WORK TO BE COMPLETED:
For each line of the listing below that contains the string "DROP", copy the line.

DATASET CONTENT below:

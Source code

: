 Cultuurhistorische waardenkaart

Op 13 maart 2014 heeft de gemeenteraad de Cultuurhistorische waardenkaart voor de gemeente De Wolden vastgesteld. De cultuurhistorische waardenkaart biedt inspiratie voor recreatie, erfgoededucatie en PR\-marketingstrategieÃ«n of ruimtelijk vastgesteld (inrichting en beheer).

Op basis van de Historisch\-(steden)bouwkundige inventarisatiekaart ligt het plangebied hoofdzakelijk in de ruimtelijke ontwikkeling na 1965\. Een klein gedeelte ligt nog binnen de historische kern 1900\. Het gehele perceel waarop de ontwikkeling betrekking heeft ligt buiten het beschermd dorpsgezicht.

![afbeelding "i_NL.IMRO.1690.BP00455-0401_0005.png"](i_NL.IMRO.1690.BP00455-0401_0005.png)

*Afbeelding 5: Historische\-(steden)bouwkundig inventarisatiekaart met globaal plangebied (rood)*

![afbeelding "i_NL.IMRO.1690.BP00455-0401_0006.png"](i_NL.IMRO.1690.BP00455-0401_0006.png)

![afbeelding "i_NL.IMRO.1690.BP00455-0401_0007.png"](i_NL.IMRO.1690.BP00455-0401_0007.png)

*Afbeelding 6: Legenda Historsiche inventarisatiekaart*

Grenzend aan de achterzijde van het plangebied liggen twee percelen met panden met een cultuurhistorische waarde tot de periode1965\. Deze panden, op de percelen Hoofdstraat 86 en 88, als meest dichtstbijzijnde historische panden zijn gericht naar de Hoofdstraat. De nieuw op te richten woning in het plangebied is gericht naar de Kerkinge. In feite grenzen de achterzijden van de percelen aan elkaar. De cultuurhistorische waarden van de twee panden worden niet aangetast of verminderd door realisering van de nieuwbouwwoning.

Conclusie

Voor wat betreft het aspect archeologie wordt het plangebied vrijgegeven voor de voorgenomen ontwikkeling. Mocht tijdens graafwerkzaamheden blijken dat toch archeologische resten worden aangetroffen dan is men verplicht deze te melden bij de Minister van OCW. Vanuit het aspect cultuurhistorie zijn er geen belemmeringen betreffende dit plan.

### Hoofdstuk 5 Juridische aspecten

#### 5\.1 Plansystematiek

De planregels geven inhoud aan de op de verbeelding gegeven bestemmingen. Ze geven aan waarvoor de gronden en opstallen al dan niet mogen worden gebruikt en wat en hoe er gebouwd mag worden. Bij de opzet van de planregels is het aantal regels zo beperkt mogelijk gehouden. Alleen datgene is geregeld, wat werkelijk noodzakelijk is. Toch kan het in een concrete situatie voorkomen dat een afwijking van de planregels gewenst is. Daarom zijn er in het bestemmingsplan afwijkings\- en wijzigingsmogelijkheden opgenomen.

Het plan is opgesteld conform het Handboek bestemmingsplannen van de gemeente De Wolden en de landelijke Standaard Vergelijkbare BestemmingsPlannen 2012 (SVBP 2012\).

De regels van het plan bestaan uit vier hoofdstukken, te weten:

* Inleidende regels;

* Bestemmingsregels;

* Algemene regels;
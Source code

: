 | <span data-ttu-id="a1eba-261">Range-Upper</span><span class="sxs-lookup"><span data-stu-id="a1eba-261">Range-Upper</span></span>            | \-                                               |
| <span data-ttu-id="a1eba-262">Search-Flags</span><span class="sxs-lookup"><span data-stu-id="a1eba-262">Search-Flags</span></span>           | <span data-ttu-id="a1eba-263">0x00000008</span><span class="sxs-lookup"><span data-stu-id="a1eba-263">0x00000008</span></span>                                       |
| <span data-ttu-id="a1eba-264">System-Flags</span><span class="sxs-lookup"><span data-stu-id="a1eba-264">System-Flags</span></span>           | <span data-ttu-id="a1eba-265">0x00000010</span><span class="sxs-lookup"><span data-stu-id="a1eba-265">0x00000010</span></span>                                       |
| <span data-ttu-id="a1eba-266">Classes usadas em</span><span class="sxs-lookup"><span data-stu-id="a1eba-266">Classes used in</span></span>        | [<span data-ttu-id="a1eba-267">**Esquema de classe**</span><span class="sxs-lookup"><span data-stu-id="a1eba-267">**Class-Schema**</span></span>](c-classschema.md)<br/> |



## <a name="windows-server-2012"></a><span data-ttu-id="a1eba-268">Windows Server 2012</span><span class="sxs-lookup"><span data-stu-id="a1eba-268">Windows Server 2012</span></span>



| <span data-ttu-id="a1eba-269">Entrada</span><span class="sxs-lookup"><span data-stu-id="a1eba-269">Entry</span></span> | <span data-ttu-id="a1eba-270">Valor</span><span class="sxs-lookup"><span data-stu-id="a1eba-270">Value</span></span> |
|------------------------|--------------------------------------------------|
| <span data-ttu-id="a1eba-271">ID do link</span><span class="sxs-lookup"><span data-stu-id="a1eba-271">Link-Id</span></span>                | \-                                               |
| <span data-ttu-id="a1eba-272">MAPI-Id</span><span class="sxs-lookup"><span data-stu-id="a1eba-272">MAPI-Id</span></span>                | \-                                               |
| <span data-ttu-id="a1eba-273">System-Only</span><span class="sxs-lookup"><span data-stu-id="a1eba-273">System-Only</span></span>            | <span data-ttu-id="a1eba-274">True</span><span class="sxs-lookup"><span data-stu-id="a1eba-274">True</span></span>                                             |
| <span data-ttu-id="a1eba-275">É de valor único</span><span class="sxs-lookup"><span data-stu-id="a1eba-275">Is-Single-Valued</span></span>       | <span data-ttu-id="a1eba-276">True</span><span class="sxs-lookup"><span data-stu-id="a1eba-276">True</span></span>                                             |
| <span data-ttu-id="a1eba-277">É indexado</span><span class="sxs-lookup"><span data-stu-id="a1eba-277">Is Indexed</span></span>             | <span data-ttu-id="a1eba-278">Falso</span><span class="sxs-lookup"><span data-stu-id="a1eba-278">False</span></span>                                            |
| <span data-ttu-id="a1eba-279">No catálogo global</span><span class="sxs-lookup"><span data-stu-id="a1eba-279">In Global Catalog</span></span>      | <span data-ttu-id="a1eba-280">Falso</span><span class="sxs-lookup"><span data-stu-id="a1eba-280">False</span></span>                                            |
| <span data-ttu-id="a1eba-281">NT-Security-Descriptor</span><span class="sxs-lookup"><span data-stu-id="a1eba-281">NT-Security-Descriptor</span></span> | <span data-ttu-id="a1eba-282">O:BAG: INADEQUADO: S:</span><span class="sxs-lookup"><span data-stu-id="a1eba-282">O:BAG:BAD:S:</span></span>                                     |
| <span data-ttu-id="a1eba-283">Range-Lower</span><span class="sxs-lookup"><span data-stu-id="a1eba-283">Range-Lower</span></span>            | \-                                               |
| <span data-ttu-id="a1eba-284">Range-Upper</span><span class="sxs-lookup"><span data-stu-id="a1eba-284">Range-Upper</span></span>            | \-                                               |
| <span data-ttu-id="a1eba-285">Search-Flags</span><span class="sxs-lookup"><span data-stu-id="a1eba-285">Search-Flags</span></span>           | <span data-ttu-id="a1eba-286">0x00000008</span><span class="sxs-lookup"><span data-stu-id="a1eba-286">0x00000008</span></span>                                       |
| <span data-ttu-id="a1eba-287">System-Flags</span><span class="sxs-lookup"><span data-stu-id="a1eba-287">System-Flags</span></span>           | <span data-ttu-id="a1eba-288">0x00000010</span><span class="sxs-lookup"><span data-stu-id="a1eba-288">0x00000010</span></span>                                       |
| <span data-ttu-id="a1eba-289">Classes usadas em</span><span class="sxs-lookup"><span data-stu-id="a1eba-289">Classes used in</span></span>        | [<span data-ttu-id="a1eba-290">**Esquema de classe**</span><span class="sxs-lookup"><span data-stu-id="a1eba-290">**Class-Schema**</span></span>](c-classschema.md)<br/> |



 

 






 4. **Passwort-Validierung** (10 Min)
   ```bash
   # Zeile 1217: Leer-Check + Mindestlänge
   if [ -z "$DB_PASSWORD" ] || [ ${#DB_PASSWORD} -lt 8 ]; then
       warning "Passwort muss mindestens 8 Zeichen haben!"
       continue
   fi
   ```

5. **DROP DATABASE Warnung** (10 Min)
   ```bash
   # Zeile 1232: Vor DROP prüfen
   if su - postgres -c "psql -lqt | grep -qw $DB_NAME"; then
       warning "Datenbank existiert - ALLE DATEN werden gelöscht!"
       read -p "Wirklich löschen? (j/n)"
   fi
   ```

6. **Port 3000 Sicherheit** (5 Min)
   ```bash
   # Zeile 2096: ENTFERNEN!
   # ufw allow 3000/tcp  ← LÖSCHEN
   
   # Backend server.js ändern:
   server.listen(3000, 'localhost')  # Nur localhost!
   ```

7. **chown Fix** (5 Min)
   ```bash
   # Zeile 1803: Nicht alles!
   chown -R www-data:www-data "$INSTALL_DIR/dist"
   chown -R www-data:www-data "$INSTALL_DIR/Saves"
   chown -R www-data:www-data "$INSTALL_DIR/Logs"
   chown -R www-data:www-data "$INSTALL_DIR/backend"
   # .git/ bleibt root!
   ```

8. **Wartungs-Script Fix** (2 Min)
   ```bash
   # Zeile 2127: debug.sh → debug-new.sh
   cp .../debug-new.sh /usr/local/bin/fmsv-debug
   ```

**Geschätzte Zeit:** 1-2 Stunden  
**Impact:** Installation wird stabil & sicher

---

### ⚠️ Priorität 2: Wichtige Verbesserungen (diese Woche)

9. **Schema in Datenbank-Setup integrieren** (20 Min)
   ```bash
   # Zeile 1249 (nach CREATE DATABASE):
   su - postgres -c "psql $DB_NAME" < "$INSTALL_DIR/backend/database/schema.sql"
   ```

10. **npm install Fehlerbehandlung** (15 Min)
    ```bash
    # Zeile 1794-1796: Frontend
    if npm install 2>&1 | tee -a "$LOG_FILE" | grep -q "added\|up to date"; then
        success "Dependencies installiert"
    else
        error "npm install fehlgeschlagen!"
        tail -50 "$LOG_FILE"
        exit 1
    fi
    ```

End of DATASET CONTENT.

ANSWER AREA:
5. **DROP DATABASE Warnung** (10 Min)
   # Zeile 1232: Vor DROP prüfen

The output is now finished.